[WHAT IS BEING ASKED] Report how many lines of the records below include the word "touhes". Give nothing but the number.

(Stored data)
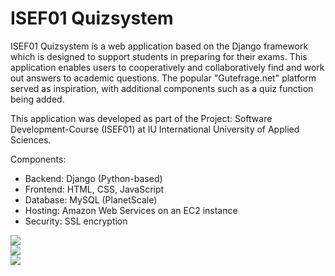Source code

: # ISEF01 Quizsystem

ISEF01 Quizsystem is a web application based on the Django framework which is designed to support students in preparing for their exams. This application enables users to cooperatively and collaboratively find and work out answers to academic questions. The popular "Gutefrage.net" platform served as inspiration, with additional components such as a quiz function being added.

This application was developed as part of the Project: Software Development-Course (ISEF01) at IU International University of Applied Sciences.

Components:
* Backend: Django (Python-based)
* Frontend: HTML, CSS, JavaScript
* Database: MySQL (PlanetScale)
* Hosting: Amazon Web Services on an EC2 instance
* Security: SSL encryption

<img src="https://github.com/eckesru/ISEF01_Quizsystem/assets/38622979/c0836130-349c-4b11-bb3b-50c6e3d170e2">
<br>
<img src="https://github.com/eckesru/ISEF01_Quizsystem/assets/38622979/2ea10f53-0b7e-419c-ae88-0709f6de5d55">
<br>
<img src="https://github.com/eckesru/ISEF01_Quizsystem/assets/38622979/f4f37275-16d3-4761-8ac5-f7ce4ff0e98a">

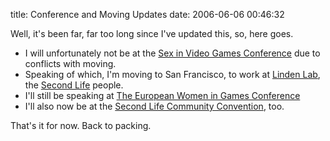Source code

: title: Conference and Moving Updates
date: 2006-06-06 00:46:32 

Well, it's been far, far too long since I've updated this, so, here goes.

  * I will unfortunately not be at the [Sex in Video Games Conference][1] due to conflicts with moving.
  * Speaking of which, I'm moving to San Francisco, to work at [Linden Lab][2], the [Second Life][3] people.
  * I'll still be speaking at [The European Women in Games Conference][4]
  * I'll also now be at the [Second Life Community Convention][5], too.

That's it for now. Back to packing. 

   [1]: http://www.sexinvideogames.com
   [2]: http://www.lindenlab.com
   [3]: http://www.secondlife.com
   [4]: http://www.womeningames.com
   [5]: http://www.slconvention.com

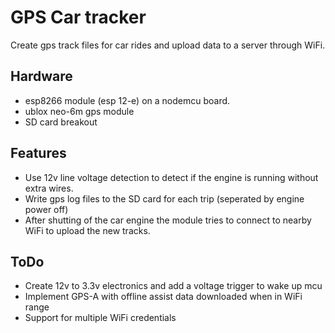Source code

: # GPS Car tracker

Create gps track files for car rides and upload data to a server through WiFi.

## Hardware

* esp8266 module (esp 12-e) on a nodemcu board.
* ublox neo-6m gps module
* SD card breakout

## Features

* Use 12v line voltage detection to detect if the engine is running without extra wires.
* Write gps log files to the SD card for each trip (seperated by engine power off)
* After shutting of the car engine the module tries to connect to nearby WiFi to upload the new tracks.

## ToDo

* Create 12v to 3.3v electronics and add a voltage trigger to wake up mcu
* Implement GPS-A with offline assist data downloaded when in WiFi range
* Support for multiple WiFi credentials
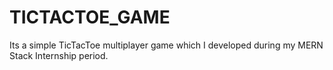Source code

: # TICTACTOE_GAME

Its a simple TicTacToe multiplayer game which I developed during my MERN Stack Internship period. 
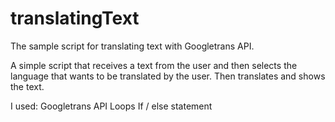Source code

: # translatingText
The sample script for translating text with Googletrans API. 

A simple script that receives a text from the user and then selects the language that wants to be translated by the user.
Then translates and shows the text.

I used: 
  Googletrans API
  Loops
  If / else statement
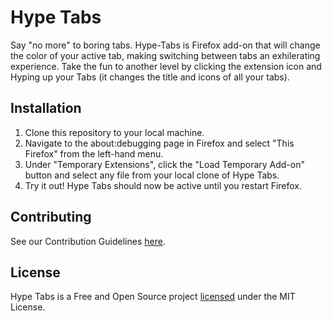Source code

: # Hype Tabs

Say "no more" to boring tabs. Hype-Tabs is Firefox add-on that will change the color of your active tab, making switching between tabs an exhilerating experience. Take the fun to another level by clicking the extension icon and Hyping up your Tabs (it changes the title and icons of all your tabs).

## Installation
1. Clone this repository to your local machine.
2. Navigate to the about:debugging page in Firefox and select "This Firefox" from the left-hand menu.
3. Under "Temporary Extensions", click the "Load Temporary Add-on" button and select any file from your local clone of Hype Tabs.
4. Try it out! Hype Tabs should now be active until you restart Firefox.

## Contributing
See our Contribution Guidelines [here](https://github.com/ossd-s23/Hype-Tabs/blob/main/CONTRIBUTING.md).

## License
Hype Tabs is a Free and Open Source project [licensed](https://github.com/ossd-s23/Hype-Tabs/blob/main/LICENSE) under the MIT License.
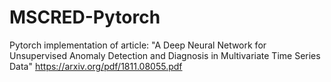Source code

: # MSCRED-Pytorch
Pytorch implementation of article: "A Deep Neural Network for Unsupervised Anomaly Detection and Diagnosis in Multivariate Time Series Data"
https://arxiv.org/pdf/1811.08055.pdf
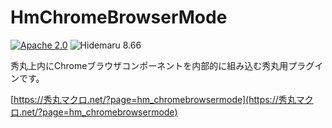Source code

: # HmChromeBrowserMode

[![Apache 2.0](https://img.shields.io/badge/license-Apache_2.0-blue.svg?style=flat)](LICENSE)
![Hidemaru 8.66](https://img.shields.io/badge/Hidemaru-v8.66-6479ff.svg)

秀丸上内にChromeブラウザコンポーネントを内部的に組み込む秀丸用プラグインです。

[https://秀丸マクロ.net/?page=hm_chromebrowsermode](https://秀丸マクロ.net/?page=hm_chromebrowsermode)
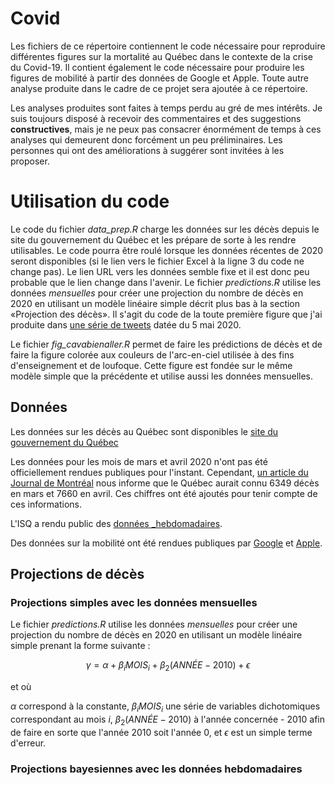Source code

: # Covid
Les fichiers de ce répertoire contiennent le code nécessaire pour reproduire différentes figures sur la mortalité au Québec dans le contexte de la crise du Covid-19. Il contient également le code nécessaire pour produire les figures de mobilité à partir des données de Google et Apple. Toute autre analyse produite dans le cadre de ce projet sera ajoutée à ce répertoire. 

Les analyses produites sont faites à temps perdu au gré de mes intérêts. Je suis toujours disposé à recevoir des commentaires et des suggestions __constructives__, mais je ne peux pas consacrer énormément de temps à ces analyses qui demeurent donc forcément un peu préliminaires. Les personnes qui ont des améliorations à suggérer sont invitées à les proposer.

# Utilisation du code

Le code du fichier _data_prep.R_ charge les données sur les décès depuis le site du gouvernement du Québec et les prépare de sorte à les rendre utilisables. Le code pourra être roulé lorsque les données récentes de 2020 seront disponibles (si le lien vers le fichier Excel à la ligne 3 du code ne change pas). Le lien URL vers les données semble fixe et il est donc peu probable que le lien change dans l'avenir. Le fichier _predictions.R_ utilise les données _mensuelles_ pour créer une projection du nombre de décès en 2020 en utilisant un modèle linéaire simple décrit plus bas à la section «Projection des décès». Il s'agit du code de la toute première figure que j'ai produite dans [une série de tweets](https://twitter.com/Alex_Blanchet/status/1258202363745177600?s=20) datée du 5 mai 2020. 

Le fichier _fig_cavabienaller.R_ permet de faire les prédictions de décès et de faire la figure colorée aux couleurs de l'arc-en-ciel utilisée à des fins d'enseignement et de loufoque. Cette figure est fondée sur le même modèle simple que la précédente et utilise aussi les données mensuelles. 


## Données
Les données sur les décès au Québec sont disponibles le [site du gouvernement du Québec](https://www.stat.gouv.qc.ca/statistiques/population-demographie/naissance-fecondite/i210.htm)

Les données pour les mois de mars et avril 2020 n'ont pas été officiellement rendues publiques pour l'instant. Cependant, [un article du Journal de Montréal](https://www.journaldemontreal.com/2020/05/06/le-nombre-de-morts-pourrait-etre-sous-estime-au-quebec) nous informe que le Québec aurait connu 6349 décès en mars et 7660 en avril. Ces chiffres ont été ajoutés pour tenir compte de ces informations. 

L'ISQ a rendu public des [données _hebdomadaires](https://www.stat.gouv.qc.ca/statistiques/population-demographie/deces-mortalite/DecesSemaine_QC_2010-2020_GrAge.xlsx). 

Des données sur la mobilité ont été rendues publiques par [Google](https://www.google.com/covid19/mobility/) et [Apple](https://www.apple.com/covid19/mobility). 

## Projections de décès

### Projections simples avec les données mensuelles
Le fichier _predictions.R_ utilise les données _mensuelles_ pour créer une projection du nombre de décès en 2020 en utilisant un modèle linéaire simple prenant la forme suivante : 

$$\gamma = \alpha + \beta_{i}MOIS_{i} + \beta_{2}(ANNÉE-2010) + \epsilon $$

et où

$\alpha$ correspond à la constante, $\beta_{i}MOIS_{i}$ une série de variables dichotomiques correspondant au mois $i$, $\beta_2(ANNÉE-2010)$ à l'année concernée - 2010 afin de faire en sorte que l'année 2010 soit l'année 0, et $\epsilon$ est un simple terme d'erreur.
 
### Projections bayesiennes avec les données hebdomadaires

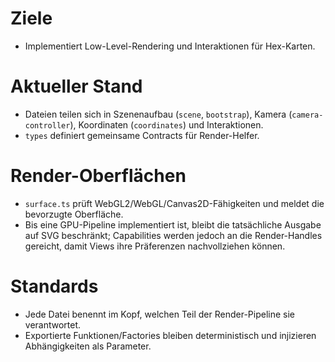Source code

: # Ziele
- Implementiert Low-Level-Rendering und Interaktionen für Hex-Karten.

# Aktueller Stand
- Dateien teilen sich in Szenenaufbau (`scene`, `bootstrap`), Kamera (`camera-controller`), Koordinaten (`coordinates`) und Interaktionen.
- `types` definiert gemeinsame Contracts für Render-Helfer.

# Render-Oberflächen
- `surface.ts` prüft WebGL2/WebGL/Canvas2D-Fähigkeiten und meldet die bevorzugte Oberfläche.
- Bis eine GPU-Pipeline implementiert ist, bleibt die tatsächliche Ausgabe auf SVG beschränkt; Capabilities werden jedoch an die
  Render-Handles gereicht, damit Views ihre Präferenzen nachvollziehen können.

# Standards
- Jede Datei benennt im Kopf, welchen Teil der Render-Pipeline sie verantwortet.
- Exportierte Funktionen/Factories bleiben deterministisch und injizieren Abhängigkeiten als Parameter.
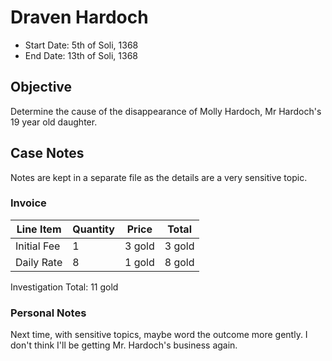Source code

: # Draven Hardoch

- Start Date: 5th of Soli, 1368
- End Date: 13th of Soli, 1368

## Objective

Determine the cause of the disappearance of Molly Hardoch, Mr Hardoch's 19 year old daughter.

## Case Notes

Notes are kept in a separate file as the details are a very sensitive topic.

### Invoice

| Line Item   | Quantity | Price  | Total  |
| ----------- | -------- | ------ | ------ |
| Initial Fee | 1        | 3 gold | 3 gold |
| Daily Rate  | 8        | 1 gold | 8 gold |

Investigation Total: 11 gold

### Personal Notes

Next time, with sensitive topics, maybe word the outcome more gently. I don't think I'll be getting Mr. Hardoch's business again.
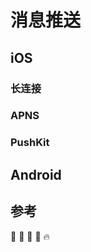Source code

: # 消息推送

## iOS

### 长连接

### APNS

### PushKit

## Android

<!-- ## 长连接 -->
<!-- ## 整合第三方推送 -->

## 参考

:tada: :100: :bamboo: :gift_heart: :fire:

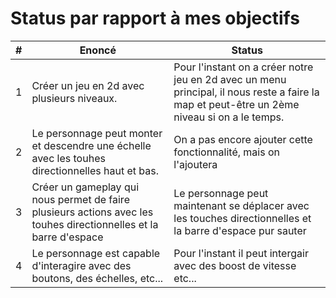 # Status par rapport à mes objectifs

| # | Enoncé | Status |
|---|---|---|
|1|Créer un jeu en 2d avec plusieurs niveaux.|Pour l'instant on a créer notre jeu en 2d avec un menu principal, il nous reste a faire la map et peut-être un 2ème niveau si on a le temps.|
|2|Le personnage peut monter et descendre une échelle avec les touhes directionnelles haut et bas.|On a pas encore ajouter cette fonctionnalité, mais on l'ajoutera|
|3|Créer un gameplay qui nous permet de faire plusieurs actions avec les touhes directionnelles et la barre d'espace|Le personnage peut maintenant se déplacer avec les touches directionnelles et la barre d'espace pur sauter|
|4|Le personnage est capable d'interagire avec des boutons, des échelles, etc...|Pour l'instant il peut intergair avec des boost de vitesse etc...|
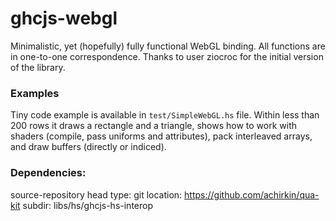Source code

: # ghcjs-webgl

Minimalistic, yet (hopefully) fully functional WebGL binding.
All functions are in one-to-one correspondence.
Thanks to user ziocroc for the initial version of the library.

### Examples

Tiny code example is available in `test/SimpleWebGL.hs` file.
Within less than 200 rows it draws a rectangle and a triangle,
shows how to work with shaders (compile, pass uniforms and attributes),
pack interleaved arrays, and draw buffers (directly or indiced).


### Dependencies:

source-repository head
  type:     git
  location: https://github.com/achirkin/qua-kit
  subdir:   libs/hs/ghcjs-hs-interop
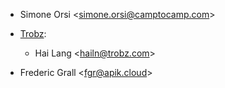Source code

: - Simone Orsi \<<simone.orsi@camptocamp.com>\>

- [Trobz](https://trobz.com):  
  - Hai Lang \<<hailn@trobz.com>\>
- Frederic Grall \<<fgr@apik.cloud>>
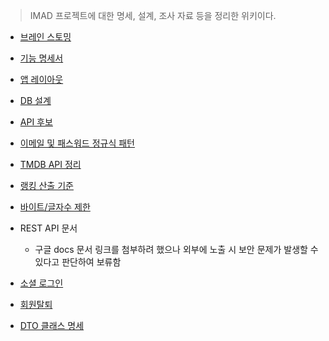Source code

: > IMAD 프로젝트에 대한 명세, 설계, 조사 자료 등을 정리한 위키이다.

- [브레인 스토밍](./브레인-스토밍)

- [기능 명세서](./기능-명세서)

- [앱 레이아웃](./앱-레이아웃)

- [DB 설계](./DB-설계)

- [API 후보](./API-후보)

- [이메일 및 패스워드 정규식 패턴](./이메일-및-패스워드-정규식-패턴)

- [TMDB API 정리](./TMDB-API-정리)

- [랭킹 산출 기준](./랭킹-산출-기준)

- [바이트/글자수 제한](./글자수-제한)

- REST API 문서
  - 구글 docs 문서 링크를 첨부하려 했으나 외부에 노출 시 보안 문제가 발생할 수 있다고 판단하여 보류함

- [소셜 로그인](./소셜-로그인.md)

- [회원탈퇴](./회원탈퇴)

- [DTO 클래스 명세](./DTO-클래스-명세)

[TASK OUTPUT] 2